__REQUIRED ACTION__
Your task is to copy the records that follow exactly, minus any images.
···
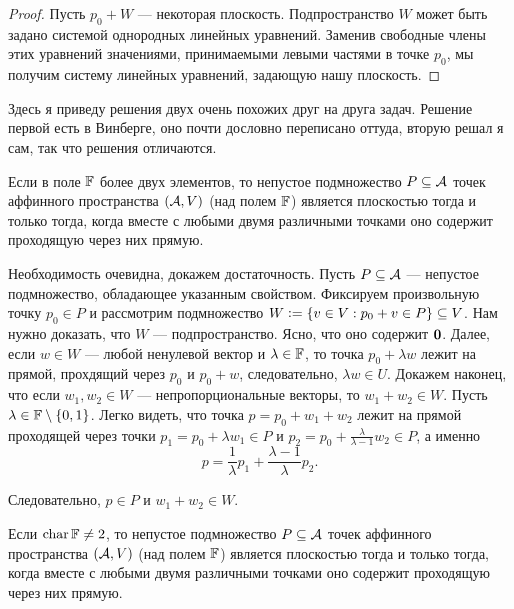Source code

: \begin{proof}
    Пусть $p_0 + W$ --- некоторая плоскость. Подпространство $W$ может быть задано системой однородных линейных уравнений. Заменив свободные члены этих уравнений значениями, принимаемыми левыми частями в точке $p_0$, мы получим систему линейных уравнений, задающую нашу плоскость.
\end{proof}

Здесь я приведу решения двух очень похожих друг на друга задач. Решение первой есть в Винберге, оно почти дословно переписано оттуда, вторую решал я сам, так что решения отличаются.

\begin{problem}[Из Винберга]
    Если в поле $\mathbb{F}$ более двух элементов, то непустое подмножество $P \subseteq \mathcal{A}$ точек аффинного пространства $(\mathcal{A}, V)$ (над полем $\mathbb{F}$) является плоскостью тогда и только тогда, когда вместе с любыми двумя различными точками оно содержит проходящую через них прямую.
\end{problem}

\begin{solution}
    Необходимость очевидна, докажем достаточность. Пусть $P \subseteq \mathcal{A}$ --- непустое подмножество, обладающее указанным свойством. Фиксируем произвольную точку $p_0 \in P$ и рассмотрим подмножество $W \vcentcolon = \{v \in V : p_0 + v \in P\} \subseteq V$. Нам нужно доказать, что $W$ --- подпространство. Ясно, что оно содержит $\boldsymbol{0}$. Далее, если $w \in W$ --- любой ненулевой вектор и $\lambda \in \mathbb{F}$, то точка $p_0 + \lambda w$ лежит на прямой, прохдящий через $p_0$ и $p_0 + w$, следовательно, $\lambda w \in U$. Докажем наконец, что если $w_1, w_2 \in W$ --- непропорциональные векторы, то $w_1 + w_2 \in W$. Пусть $\lambda \in \mathbb{F} \setminus \{0, 1\}$. Легко видеть, что точка $p = p_0 + w_1 + w_2$ лежит на прямой проходящей через точки $p_1 = p_0 + \lambda w_1 \in P$ и $p_2 = p_0 + \frac{\lambda}{\lambda - 1}w_2 \in P$, а именно
    \[
        p = \frac{1}{\lambda}p_1 + \frac{\lambda - 1}{\lambda}p_2.
    \]

    Следовательно, $p \in P$ и $w_1 + w_2 \in W$.
\end{solution}

\begin{problem}[А.\,А. Клячко]
    Если $\operatorname{char}\mathbb{F} \ne 2$, то непустое подмножество $P \subseteq \mathcal{A}$ точек аффинного пространства $(\mathcal{A}, V)$ (над полем $\mathbb{F}$) является плоскостью тогда и только тогда, когда вместе с любыми двумя различными точками оно содержит проходящую через них прямую.
\end{problem}

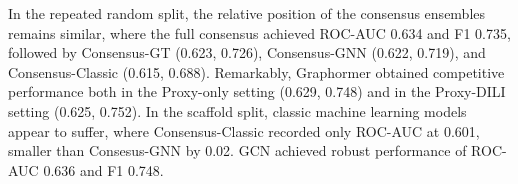 \documentclass[letterpaper]{article}
\begin{document}
In the repeated random split, the relative position of the consensus ensembles remains similar, where the full consensus achieved ROC-AUC 0.634 and F1 0.735, followed by Consensus-GT (0.623, 0.726), Consensus-GNN (0.622, 0.719), and Consensus-Classic (0.615, 0.688). Remarkably, Graphormer obtained competitive performance both in the Proxy-only setting (0.629, 0.748) and in the Proxy-DILI setting (0.625, 0.752). In the scaffold split, classic machine learning models appear to suffer, where Consensus-Classic recorded only ROC-AUC at 0.601, smaller than Consesus-GNN by 0.02. GCN achieved robust performance of ROC-AUC 0.636 and F1 0.748.


\end{document}
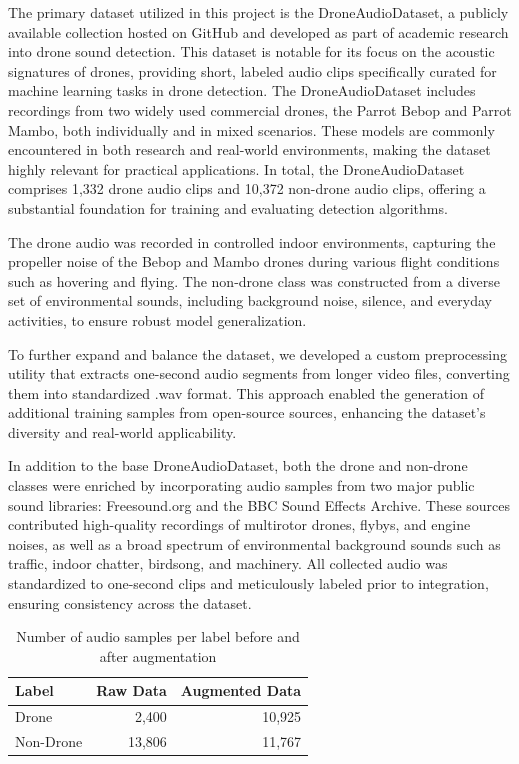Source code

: \documentclass[12pt]{article}
\begin{document}
{\fontsize{9}{11}\selectfont
\indent The primary dataset utilized in this project is the DroneAudioDataset,\cite{AlEmadi2019Audio} a publicly available collection hosted on GitHub and developed as part of academic research into drone sound detection. This dataset is notable for its focus on the acoustic signatures of drones, providing short, labeled audio clips specifically curated for machine learning tasks in drone detection. The DroneAudioDataset includes recordings from two widely used commercial drones, the Parrot Bebop and Parrot Mambo, both individually and in mixed scenarios. These models are commonly encountered in both research and real-world environments, making the dataset highly relevant for practical applications. In total, the DroneAudioDataset comprises 1,332 drone audio clips and 10,372 non-drone audio clips, offering a substantial foundation for training and evaluating detection algorithms.

The drone audio was recorded in controlled indoor environments, capturing the propeller noise of the Bebop and Mambo drones during various flight conditions such as hovering and flying. The non-drone class was constructed from a diverse set of environmental sounds, including background noise, silence, and everyday activities, to ensure robust model generalization.

To further expand and balance the dataset, we developed a custom preprocessing utility that extracts one-second audio segments from longer video files, converting them into standardized .wav format. This approach enabled the generation of additional training samples from open-source sources, enhancing the dataset's diversity and real-world applicability.

In addition to the base DroneAudioDataset, both the drone and non-drone classes were enriched by incorporating audio samples from two major public sound libraries: Freesound.org\cite{freesound} and the BBC Sound Effects Archive\cite{bbc_sfx}. These sources contributed high-quality recordings of multirotor drones, flybys, and engine noises, as well as a broad spectrum of environmental background sounds such as traffic, indoor chatter, birdsong, and machinery. All collected audio was standardized to one-second clips and meticulously labeled prior to integration, ensuring consistency across the dataset.

\begin{table}[ht]
\centering
{\scriptsize
{}
\begin{tabular}{lrr}
\toprule
\rowcolor{gray!30}
Label & Raw Data & Augmented Data \\
\midrule
Drone      & 2,400  & 10,925 \\
Non-Drone  & 13,806 & 11,767 \\
\bottomrule
\end{tabular}
}
\caption{Number of audio samples per label before and after augmentation}
\label{tab:audio_label_counts}
\end{table}

}
\end{document}
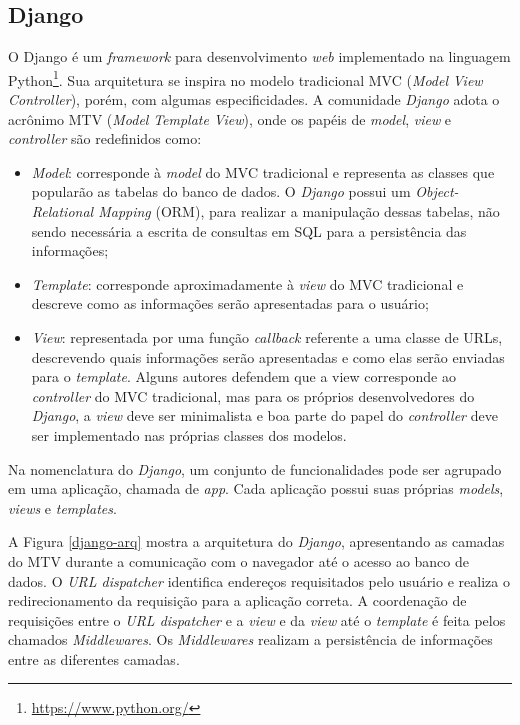     \subsection{Django}
    O Django é um \textit{framework} para desenvolvimento \textit{web} implementado na linguagem Python\footnote{\url{https://www.python.org/}}. Sua arquitetura se inspira no modelo tradicional MVC (\textit{Model} \textit{View} \textit{Controller}), porém, com algumas especificidades. A comunidade \textit{Django} adota o acrônimo MTV (\textit{Model} \textit{Template} \textit{View}), onde os papéis de \textit{model}, \textit{view} e \textit{controller} são redefinidos como:
    \begin{itemize}
        \item \textit{Model}: corresponde à \textit{model} do MVC tradicional e representa as classes que popularão as tabelas do banco de dados. O \textit{Django} possui um \textit{Object-Relational Mapping} (ORM), para realizar a manipulação dessas tabelas, não sendo necessária a escrita de consultas em SQL para a persistência das informações;
        \item \textit{Template}: corresponde aproximadamente à \textit{view} do MVC tradicional e descreve como as informações serão apresentadas para o usuário;
        \item \textit{View}: representada por uma função \textit{callback} referente a uma classe de URLs, descrevendo quais informações serão apresentadas e como elas serão enviadas para o \textit{template}. Alguns autores defendem que a view corresponde ao \textit{controller} do MVC tradicional, mas para os próprios desenvolvedores do \textit{Django}, a \textit{view} deve ser minimalista e boa parte do papel do \textit{controller} deve ser implementado nas próprias classes dos modelos.
    \end{itemize}

    Na nomenclatura do \textit{Django}, um conjunto de funcionalidades pode ser agrupado em uma aplicação, chamada de \textit{app}. Cada aplicação possui suas próprias \textit{models}, \textit{views} e \textit{templates}.

    A Figura \ref{django-arq} mostra a arquitetura do \textit{Django}, apresentando as camadas do MTV durante a comunicação com o navegador até o acesso ao banco de dados. O \textit{URL dispatcher} identifica endereços requisitados pelo usuário e realiza o redirecionamento da requisição para a aplicação correta. A coordenação de requisições entre o \textit{URL dispatcher} e a \textit{view} e da \textit{view} até o \textit{template} é feita pelos chamados \textit{Middlewares}. Os \textit{Middlewares} realizam a persistência de informações entre as diferentes camadas.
···
__SOLUTION TO THE EXERCISE__
Source code

: \begin{proof}
    Пусть $p_0 + W$ --- некоторая плоскость. Подпространство $W$ может быть задано системой однородных линейных уравнений. Заменив свободные члены этих уравнений значениями, принимаемыми левыми частями в точке $p_0$, мы получим систему линейных уравнений, задающую нашу плоскость.
\end{proof}

Здесь я приведу решения двух очень похожих друг на друга задач. Решение первой есть в Винберге, оно почти дословно переписано оттуда, вторую решал я сам, так что решения отличаются.

\begin{problem}[Из Винберга]
    Если в поле $\mathbb{F}$ более двух элементов, то непустое подмножество $P \subseteq \mathcal{A}$ точек аффинного пространства $(\mathcal{A}, V)$ (над полем $\mathbb{F}$) является плоскостью тогда и только тогда, когда вместе с любыми двумя различными точками оно содержит проходящую через них прямую.
\end{problem}

\begin{solution}
    Необходимость очевидна, докажем достаточность. Пусть $P \subseteq \mathcal{A}$ --- непустое подмножество, обладающее указанным свойством. Фиксируем произвольную точку $p_0 \in P$ и рассмотрим подмножество $W \vcentcolon = \{v \in V : p_0 + v \in P\} \subseteq V$. Нам нужно доказать, что $W$ --- подпространство. Ясно, что оно содержит $\boldsymbol{0}$. Далее, если $w \in W$ --- любой ненулевой вектор и $\lambda \in \mathbb{F}$, то точка $p_0 + \lambda w$ лежит на прямой, прохдящий через $p_0$ и $p_0 + w$, следовательно, $\lambda w \in U$. Докажем наконец, что если $w_1, w_2 \in W$ --- непропорциональные векторы, то $w_1 + w_2 \in W$. Пусть $\lambda \in \mathbb{F} \setminus \{0, 1\}$. Легко видеть, что точка $p = p_0 + w_1 + w_2$ лежит на прямой проходящей через точки $p_1 = p_0 + \lambda w_1 \in P$ и $p_2 = p_0 + \frac{\lambda}{\lambda - 1}w_2 \in P$, а именно
    \[
        p = \frac{1}{\lambda}p_1 + \frac{\lambda - 1}{\lambda}p_2.
    \]

    Следовательно, $p \in P$ и $w_1 + w_2 \in W$.
\end{solution}

\begin{problem}[А.\,А. Клячко]
    Если $\operatorname{char}\mathbb{F} \ne 2$, то непустое подмножество $P \subseteq \mathcal{A}$ точек аффинного пространства $(\mathcal{A}, V)$ (над полем $\mathbb{F}$) является плоскостью тогда и только тогда, когда вместе с любыми двумя различными точками оно содержит проходящую через них прямую.
\end{problem}

 \documentclass[letterpaper]{article}
\begin{document}
In the repeated random split, the relative position of the consensus ensembles remains similar, where the full consensus achieved ROC-AUC 0.634 and F1 0.735, followed by Consensus-GT (0.623, 0.726), Consensus-GNN (0.622, 0.719), and Consensus-Classic (0.615, 0.688). Remarkably, Graphormer obtained competitive performance both in the Proxy-only setting (0.629, 0.748) and in the Proxy-DILI setting (0.625, 0.752). In the scaffold split, classic machine learning models appear to suffer, where Consensus-Classic recorded only ROC-AUC at 0.601, smaller than Consesus-GNN by 0.02. GCN achieved robust performance of ROC-AUC 0.636 and F1 0.748.


\end{document}
Source code

: \documentclass[12pt]{article}
\begin{document}
{\fontsize{9}{11}\selectfont
\indent The primary dataset utilized in this project is the DroneAudioDataset,\cite{AlEmadi2019Audio} a publicly available collection hosted on GitHub and developed as part of academic research into drone sound detection. This dataset is notable for its focus on the acoustic signatures of drones, providing short, labeled audio clips specifically curated for machine learning tasks in drone detection. The DroneAudioDataset includes recordings from two widely used commercial drones, the Parrot Bebop and Parrot Mambo, both individually and in mixed scenarios. These models are commonly encountered in both research and real-world environments, making the dataset highly relevant for practical applications. In total, the DroneAudioDataset comprises 1,332 drone audio clips and 10,372 non-drone audio clips, offering a substantial foundation for training and evaluating detection algorithms.

The drone audio was recorded in controlled indoor environments, capturing the propeller noise of the Bebop and Mambo drones during various flight conditions such as hovering and flying. The non-drone class was constructed from a diverse set of environmental sounds, including background noise, silence, and everyday activities, to ensure robust model generalization.

To further expand and balance the dataset, we developed a custom preprocessing utility that extracts one-second audio segments from longer video files, converting them into standardized .wav format. This approach enabled the generation of additional training samples from open-source sources, enhancing the dataset's diversity and real-world applicability.

In addition to the base DroneAudioDataset, both the drone and non-drone classes were enriched by incorporating audio samples from two major public sound libraries: Freesound.org\cite{freesound} and the BBC Sound Effects Archive\cite{bbc_sfx}. These sources contributed high-quality recordings of multirotor drones, flybys, and engine noises, as well as a broad spectrum of environmental background sounds such as traffic, indoor chatter, birdsong, and machinery. All collected audio was standardized to one-second clips and meticulously labeled prior to integration, ensuring consistency across the dataset.

\begin{table}[ht]
\centering
{\scriptsize
{}
\begin{tabular}{lrr}
\toprule
\rowcolor{gray!30}
Label & Raw Data & Augmented Data \\
\midrule
Drone      & 2,400  & 10,925 \\
Non-Drone  & 13,806 & 11,767 \\
\bottomrule
\end{tabular}
}
\caption{Number of audio samples per label before and after augmentation}
\label{tab:audio_label_counts}
\end{table}

}
\end{document}
     \subsection{Django}
    O Django é um \textit{framework} para desenvolvimento \textit{web} implementado na linguagem Python\footnote{\url{https://www.python.org/}}. Sua arquitetura se inspira no modelo tradicional MVC (\textit{Model} \textit{View} \textit{Controller}), porém, com algumas especificidades. A comunidade \textit{Django} adota o acrônimo MTV (\textit{Model} \textit{Template} \textit{View}), onde os papéis de \textit{model}, \textit{view} e \textit{controller} são redefinidos como:
    \begin{itemize}
        \item \textit{Model}: corresponde à \textit{model} do MVC tradicional e representa as classes que popularão as tabelas do banco de dados. O \textit{Django} possui um \textit{Object-Relational Mapping} (ORM), para realizar a manipulação dessas tabelas, não sendo necessária a escrita de consultas em SQL para a persistência das informações;
        \item \textit{Template}: corresponde aproximadamente à \textit{view} do MVC tradicional e descreve como as informações serão apresentadas para o usuário;
        \item \textit{View}: representada por uma função \textit{callback} referente a uma classe de URLs, descrevendo quais informações serão apresentadas e como elas serão enviadas para o \textit{template}. Alguns autores defendem que a view corresponde ao \textit{controller} do MVC tradicional, mas para os próprios desenvolvedores do \textit{Django}, a \textit{view} deve ser minimalista e boa parte do papel do \textit{controller} deve ser implementado nas próprias classes dos modelos.
    \end{itemize}

    Na nomenclatura do \textit{Django}, um conjunto de funcionalidades pode ser agrupado em uma aplicação, chamada de \textit{app}. Cada aplicação possui suas próprias \textit{models}, \textit{views} e \textit{templates}.

    A Figura \ref{django-arq} mostra a arquitetura do \textit{Django}, apresentando as camadas do MTV durante a comunicação com o navegador até o acesso ao banco de dados. O \textit{URL dispatcher} identifica endereços requisitados pelo usuário e realiza o redirecionamento da requisição para a aplicação correta. A coordenação de requisições entre o \textit{URL dispatcher} e a \textit{view} e da \textit{view} até o \textit{template} é feita pelos chamados \textit{Middlewares}. Os \textit{Middlewares} realizam a persistência de informações entre as diferentes camadas.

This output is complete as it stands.